WHAT YOU NEED TO DO: A faithful, complete copy of the entries below is required, with images removed.

DATA EXTRACTS:

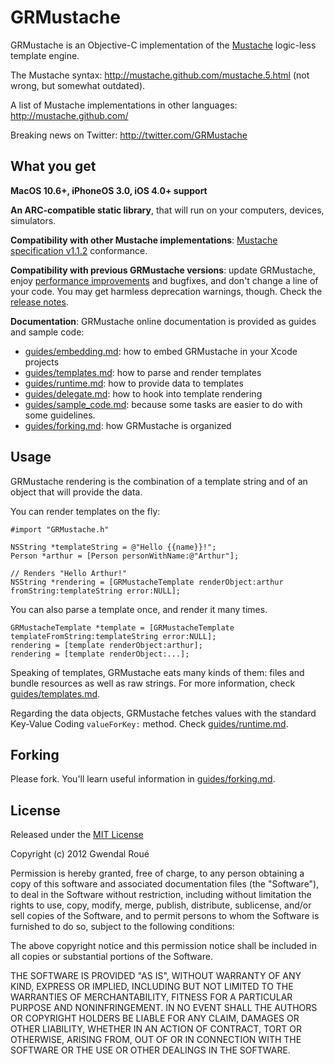 GRMustache
==========

GRMustache is an Objective-C implementation of the [Mustache](http://mustache.github.com/) logic-less template engine.

The Mustache syntax: http://mustache.github.com/mustache.5.html (not wrong, but somewhat outdated).

A list of Mustache implementations in other languages: http://mustache.github.com/

Breaking news on Twitter: http://twitter.com/GRMustache


What you get
------------

**MacOS 10.6+, iPhoneOS 3.0, iOS 4.0+ support**

**An ARC-compatible static library**, that will run on your computers, devices, simulators.

**Compatibility with other Mustache implementations**: [Mustache specification v1.1.2](https://github.com/mustache/spec) conformance.
    
**Compatibility with previous GRMustache versions**: update GRMustache, enjoy [performance improvements](https://github.com/groue/GRMustacheBenchmark) and bugfixes, and don't change a line of your code. You may get harmless deprecation warnings, though. Check the [release notes](GRMustache/blob/master/RELEASE_NOTES.md).

**Documentation**: GRMustache online documentation is provided as guides and sample code:

- [guides/embedding.md](GRMustache/blob/master/guides/embedding.md): how to embed GRMustache in your Xcode projects
- [guides/templates.md](GRMustache/blob/master/guides/templates.md): how to parse and render templates
- [guides/runtime.md](GRMustache/blob/master/guides/runtime.md): how to provide data to templates
- [guides/delegate.md](GRMustache/blob/master/guides/delegate.md): how to hook into template rendering
- [guides/sample_code.md](GRMustache/blob/master/guides/sample_code.md): because some tasks are easier to do with some guidelines.
- [guides/forking.md](GRMustache/blob/master/guides/forking.md): how GRMustache is organized


Usage
-----

GRMustache rendering is the combination of a template string and of an object that will provide the data.

You can render templates on the fly:

    #import "GRMustache.h"
    
    NSString *templateString = @"Hello {{name}}!";
    Person *arthur = [Person personWithName:@"Arthur"];
    
    // Renders "Hello Arthur!"
    NSString *rendering = [GRMustacheTemplate renderObject:arthur fromString:templateString error:NULL];

You can also parse a template once, and render it many times.

    GRMustacheTemplate *template = [GRMustacheTemplate templateFromString:templateString error:NULL];
    rendering = [template renderObject:arthur];
    rendering = [template renderObject:...];

Speaking of templates, GRMustache eats many kinds of them: files and bundle resources as well as raw strings. For more information, check [guides/templates.md](GRMustache/blob/master/guides/templates.md).

Regarding the data objects, GRMustache fetches values with the standard Key-Value Coding `valueForKey:` method. Check [guides/runtime.md](GRMustache/blob/master/guides/runtime.md).


Forking
-------

Please fork. You'll learn useful information in [guides/forking.md](GRMustache/blob/master/guides/forking.md).


License
-------

Released under the [MIT License](http://en.wikipedia.org/wiki/MIT_License)

Copyright (c) 2012 Gwendal Roué

Permission is hereby granted, free of charge, to any person obtaining a copy of this software and associated documentation files (the "Software"), to deal in the Software without restriction, including without limitation the rights to use, copy, modify, merge, publish, distribute, sublicense, and/or sell copies of the Software, and to permit persons to whom the Software is furnished to do so, subject to the following conditions:

The above copyright notice and this permission notice shall be included in all copies or substantial portions of the Software.

THE SOFTWARE IS PROVIDED "AS IS", WITHOUT WARRANTY OF ANY KIND, EXPRESS OR IMPLIED, INCLUDING BUT NOT LIMITED TO THE WARRANTIES OF MERCHANTABILITY, FITNESS FOR A PARTICULAR PURPOSE AND NONINFRINGEMENT. IN NO EVENT SHALL THE AUTHORS OR COPYRIGHT HOLDERS BE LIABLE FOR ANY CLAIM, DAMAGES OR OTHER LIABILITY, WHETHER IN AN ACTION OF CONTRACT, TORT OR OTHERWISE, ARISING FROM, OUT OF OR IN CONNECTION WITH THE SOFTWARE OR THE USE OR OTHER DEALINGS IN THE SOFTWARE.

ANSWER SECTION:
 GRMustache
==========

GRMustache is an Objective-C implementation of the [Mustache](http://mustache.github.com/) logic-less template engine.

The Mustache syntax: http://mustache.github.com/mustache.5.html (not wrong, but somewhat outdated).

A list of Mustache implementations in other languages: http://mustache.github.com/

Breaking news on Twitter: http://twitter.com/GRMustache


What you get
------------

**MacOS 10.6+, iPhoneOS 3.0, iOS 4.0+ support**

**An ARC-compatible static library**, that will run on your computers, devices, simulators.

**Compatibility with other Mustache implementations**: [Mustache specification v1.1.2](https://github.com/mustache/spec) conformance.
    
**Compatibility with previous GRMustache versions**: update GRMustache, enjoy [performance improvements](https://github.com/groue/GRMustacheBenchmark) and bugfixes, and don't change a line of your code. You may get harmless deprecation warnings, though. Check the [release notes](GRMustache/blob/master/RELEASE_NOTES.md).

**Documentation**: GRMustache online documentation is provided as guides and sample code:

- [guides/embedding.md](GRMustache/blob/master/guides/embedding.md): how to embed GRMustache in your Xcode projects
- [guides/templates.md](GRMustache/blob/master/guides/templates.md): how to parse and render templates
- [guides/runtime.md](GRMustache/blob/master/guides/runtime.md): how to provide data to templates
- [guides/delegate.md](GRMustache/blob/master/guides/delegate.md): how to hook into template rendering
- [guides/sample_code.md](GRMustache/blob/master/guides/sample_code.md): because some tasks are easier to do with some guidelines.
- [guides/forking.md](GRMustache/blob/master/guides/forking.md): how GRMustache is organized


Usage
-----

GRMustache rendering is the combination of a template string and of an object that will provide the data.

You can render templates on the fly:

    #import "GRMustache.h"
    
    NSString *templateString = @"Hello {{name}}!";
    Person *arthur = [Person personWithName:@"Arthur"];
    
    // Renders "Hello Arthur!"
    NSString *rendering = [GRMustacheTemplate renderObject:arthur fromString:templateString error:NULL];

You can also parse a template once, and render it many times.

    GRMustacheTemplate *template = [GRMustacheTemplate templateFromString:templateString error:NULL];
    rendering = [template renderObject:arthur];
    rendering = [template renderObject:...];

Speaking of templates, GRMustache eats many kinds of them: files and bundle resources as well as raw strings. For more information, check [guides/templates.md](GRMustache/blob/master/guides/templates.md).

Regarding the data objects, GRMustache fetches values with the standard Key-Value Coding `valueForKey:` method. Check [guides/runtime.md](GRMustache/blob/master/guides/runtime.md).


Forking
-------

Please fork. You'll learn useful information in [guides/forking.md](GRMustache/blob/master/guides/forking.md).


License
-------

Released under the [MIT License](http://en.wikipedia.org/wiki/MIT_License)

Copyright (c) 2012 Gwendal Roué

Permission is hereby granted, free of charge, to any person obtaining a copy of this software and associated documentation files (the "Software"), to deal in the Software without restriction, including without limitation the rights to use, copy, modify, merge, publish, distribute, sublicense, and/or sell copies of the Software, and to permit persons to whom the Software is furnished to do so, subject to the following conditions:

The above copyright notice and this permission notice shall be included in all copies or substantial portions of the Software.

THE SOFTWARE IS PROVIDED "AS IS", WITHOUT WARRANTY OF ANY KIND, EXPRESS OR IMPLIED, INCLUDING BUT NOT LIMITED TO THE WARRANTIES OF MERCHANTABILITY, FITNESS FOR A PARTICULAR PURPOSE AND NONINFRINGEMENT. IN NO EVENT SHALL THE AUTHORS OR COPYRIGHT HOLDERS BE LIABLE FOR ANY CLAIM, DAMAGES OR OTHER LIABILITY, WHETHER IN AN ACTION OF CONTRACT, TORT OR OTHERWISE, ARISING FROM, OUT OF OR IN CONNECTION WITH THE SOFTWARE OR THE USE OR OTHER DEALINGS IN THE SOFTWARE.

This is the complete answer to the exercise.